(Items listed in a dataset)
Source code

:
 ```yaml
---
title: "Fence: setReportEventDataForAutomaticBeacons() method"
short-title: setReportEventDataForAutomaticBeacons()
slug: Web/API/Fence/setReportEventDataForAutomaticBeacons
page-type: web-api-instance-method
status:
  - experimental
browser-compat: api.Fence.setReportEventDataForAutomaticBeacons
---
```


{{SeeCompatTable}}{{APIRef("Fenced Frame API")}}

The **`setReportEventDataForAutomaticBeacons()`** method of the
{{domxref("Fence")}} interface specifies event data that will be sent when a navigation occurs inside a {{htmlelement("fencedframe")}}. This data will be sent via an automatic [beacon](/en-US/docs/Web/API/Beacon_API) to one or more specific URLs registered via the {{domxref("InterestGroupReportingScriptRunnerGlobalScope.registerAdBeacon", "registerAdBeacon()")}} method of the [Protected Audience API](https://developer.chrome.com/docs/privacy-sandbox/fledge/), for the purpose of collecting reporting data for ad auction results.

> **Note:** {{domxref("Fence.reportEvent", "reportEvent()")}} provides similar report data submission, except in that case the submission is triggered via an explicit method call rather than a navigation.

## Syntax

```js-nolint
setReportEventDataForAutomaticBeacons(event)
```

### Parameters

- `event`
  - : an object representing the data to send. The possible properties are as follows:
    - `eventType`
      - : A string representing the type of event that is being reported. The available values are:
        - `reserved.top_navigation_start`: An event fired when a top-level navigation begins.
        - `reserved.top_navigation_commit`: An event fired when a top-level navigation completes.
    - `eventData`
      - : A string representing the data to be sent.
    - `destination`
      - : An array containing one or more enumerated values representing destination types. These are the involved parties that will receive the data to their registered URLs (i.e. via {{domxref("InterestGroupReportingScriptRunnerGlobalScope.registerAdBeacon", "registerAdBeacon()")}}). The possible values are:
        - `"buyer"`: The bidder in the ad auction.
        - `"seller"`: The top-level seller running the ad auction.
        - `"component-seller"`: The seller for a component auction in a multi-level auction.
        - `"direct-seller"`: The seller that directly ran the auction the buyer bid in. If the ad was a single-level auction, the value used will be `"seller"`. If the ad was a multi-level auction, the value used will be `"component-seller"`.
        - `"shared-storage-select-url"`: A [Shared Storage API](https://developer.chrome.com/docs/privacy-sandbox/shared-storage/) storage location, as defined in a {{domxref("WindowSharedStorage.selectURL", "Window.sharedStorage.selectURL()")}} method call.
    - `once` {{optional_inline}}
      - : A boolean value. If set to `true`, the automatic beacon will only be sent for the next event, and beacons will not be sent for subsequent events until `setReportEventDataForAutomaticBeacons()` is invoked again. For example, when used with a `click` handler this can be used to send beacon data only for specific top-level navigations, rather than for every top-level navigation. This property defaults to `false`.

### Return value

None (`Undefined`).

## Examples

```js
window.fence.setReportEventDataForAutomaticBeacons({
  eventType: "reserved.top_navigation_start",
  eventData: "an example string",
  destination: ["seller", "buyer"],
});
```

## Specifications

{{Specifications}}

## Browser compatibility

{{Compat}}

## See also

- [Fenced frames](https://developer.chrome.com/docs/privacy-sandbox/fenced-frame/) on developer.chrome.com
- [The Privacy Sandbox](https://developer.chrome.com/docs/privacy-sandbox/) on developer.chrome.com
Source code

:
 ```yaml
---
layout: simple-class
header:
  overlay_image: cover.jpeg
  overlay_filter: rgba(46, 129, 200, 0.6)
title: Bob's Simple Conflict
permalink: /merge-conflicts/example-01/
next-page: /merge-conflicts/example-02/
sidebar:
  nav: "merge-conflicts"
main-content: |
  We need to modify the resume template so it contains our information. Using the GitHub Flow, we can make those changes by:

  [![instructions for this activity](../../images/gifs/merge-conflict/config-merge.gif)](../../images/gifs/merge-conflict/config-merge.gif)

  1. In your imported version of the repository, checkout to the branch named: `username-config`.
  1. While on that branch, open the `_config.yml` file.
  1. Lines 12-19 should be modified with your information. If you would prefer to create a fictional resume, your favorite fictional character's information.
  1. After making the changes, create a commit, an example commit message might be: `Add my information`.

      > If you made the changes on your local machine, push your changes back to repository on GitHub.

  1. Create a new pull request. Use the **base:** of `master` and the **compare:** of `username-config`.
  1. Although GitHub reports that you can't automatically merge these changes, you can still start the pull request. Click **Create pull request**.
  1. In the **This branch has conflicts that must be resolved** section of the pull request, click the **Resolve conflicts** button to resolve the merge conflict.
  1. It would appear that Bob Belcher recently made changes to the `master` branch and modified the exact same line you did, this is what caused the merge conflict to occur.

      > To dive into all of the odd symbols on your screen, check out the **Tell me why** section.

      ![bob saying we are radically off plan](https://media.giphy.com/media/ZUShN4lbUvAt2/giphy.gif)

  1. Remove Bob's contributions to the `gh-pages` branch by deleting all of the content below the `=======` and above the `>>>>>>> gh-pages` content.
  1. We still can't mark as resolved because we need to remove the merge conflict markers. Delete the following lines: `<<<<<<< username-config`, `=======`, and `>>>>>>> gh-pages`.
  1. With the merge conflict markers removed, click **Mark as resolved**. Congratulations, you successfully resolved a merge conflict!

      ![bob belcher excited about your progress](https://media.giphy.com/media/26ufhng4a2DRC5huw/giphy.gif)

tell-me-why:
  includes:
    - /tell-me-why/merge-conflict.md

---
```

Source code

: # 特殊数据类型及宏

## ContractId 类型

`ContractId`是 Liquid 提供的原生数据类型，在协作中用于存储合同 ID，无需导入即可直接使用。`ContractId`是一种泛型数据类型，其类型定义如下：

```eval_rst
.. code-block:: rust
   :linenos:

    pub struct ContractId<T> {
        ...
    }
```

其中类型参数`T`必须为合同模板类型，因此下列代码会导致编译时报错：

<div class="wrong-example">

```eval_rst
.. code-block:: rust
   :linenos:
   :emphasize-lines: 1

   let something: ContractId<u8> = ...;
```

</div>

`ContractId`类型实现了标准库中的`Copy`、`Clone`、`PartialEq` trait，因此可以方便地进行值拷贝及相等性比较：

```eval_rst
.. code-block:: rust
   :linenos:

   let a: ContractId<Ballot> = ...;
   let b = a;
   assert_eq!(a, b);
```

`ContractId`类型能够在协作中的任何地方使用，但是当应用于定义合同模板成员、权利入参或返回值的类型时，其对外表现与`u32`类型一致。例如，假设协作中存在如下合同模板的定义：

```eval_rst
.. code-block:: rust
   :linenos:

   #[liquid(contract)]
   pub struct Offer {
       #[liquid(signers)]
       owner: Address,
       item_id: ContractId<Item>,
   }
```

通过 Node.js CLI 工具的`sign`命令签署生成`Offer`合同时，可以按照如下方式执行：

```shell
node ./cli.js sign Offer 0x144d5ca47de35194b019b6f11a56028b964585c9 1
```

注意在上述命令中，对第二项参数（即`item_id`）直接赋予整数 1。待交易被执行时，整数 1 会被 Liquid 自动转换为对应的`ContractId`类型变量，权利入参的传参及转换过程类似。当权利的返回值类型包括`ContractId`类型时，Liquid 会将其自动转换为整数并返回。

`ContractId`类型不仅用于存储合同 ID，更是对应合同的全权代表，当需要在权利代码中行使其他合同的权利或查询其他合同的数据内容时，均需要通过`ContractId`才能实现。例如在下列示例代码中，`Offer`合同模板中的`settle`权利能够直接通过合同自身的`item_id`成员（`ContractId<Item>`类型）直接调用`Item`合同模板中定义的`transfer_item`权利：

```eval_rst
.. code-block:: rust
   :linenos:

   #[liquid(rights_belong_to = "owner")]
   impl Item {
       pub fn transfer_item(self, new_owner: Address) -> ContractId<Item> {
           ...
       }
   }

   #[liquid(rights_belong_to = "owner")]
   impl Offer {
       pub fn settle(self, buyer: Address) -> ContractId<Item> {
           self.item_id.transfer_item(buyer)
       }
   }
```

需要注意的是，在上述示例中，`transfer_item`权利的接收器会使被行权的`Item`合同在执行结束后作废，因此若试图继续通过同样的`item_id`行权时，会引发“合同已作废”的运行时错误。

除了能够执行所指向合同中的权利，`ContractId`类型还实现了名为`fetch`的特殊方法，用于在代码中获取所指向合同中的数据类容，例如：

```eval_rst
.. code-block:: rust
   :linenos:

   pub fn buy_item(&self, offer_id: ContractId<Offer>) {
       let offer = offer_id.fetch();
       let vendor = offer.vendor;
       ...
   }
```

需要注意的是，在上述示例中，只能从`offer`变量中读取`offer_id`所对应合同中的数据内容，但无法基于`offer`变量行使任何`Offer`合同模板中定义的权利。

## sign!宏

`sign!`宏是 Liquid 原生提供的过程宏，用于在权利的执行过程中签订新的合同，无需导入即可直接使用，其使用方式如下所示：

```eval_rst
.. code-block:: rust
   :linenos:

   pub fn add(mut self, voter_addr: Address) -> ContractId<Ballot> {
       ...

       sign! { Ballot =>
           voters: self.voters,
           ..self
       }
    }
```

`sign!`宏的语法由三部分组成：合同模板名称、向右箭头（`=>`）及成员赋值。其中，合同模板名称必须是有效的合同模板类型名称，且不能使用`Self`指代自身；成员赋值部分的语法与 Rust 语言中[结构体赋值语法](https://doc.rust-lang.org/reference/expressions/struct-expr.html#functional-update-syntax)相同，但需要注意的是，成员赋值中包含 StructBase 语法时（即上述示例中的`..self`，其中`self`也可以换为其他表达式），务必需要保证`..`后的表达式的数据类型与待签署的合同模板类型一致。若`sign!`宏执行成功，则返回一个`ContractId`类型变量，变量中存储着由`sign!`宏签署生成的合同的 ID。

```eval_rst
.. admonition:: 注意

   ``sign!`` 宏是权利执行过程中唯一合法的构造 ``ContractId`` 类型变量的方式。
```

*WHAT IS NEEDED:*
Lines that include the word "title" are to be extracted from the data above.

*RESULT:*
title: "Fence: setReportEventDataForAutomaticBeacons() method"
short-title: setReportEventDataForAutomaticBeacons()
title: Bob's Simple Conflict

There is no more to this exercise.